Pues eso, que hay muchas formas de entender la función  parental, que dicho sea de paso, exige mucha paciencia y esfuerzo, amén de otras competencias psicoafectivas nada fáciles de adquirir y desarrollar. Hay numerosos argumentos y justificaciones para ser una madre apegada, despegada, trabajadora a tiempo parcial, dedicada en cuerpo y alma a la profesión. Y también para la defensa de un tipo de padre que pide la baja paterna para dedicar un tiempo a la crianza; o que, tras el nacimiento de sus hijos, sigue su vida como si nada hubiera cambiado. Los hay que prefieren volver a casa cuando las criaturas duermen, los que se sienten culpables porque su dedicación profesional les exige viajar y pasar mucho tiempo alejado de sus retoños… En definitiva, el mundo contemporáneo, al poner en cuestión los roles tradicionales, nos lo ha puesto mucho más difícil y nos obliga a seguir reflexionando, debatiendo, ensayando, buscando fórmulas que promuevan una “Vida buena”, que no es lo mismo que “Buena vida”.
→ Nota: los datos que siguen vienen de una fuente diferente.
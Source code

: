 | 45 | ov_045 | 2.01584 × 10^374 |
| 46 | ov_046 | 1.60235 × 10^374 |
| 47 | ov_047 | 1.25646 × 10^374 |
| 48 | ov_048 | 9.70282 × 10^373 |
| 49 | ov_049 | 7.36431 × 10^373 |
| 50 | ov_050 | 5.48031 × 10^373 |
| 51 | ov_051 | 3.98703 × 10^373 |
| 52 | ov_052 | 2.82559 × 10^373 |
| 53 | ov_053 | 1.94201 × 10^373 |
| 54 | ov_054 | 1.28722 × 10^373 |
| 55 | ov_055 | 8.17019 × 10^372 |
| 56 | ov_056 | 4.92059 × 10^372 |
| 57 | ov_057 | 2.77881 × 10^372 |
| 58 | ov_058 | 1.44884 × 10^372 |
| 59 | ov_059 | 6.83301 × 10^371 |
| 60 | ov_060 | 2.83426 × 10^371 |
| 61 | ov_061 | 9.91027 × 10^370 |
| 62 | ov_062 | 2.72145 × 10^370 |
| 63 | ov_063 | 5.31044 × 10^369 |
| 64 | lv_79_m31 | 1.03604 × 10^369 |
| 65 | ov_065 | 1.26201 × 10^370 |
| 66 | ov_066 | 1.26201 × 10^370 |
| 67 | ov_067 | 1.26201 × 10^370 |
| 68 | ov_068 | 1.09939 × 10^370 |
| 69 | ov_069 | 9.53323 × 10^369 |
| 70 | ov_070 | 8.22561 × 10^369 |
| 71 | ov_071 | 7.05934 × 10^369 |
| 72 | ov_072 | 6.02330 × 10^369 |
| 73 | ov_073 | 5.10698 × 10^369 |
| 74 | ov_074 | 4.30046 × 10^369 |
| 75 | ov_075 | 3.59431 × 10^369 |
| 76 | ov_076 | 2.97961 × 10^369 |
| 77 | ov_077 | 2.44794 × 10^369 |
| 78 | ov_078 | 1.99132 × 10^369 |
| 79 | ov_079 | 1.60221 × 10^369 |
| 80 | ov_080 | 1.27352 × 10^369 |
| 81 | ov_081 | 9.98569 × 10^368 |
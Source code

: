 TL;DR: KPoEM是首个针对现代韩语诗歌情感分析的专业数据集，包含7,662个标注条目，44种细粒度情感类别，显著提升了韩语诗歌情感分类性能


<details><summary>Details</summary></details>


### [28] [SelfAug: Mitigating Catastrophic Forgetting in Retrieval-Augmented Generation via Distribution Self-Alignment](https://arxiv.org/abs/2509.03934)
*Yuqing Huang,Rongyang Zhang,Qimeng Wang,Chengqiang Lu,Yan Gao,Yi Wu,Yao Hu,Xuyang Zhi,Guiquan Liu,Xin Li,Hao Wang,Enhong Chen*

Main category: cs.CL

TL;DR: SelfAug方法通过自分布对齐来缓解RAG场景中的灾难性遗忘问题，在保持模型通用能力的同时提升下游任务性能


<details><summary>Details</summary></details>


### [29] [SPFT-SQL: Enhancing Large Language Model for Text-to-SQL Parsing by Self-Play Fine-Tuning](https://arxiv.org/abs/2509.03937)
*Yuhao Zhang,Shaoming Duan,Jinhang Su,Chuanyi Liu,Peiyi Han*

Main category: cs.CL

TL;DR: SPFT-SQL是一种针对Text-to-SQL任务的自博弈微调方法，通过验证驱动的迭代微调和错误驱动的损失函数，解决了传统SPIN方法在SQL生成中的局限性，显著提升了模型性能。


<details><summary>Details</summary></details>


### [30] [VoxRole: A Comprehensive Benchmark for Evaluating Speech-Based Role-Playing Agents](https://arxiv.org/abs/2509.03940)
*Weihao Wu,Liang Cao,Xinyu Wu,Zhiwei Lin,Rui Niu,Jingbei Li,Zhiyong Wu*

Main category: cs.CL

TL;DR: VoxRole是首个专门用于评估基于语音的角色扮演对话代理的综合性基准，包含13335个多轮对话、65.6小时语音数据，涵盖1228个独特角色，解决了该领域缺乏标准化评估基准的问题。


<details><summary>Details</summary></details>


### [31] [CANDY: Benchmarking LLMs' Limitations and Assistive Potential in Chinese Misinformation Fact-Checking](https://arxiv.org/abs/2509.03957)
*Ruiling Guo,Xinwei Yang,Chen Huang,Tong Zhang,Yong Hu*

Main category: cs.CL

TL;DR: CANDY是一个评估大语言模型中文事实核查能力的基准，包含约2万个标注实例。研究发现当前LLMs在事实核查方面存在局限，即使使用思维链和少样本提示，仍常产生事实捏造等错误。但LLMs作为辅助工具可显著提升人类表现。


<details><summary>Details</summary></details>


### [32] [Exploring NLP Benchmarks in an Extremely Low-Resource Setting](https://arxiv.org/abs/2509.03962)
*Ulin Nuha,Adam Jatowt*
Mientras tanto, la televisión nos sigue regalando mensajes que siguen incidiendo en esa madre que no puede permitirse ponerse enferma porque tiene que atender muchos frentes. (véase el último anuncio sobre un medicamento para el resfriado) Para eso están las farmacéuticas, esas empresas tan bondadosas que nos ofrecen una pastilla para cada cosa y nos permiten seguir funcionando, porque sin nosotras, el mundo se pararía. Y tampoco es eso, ¿no?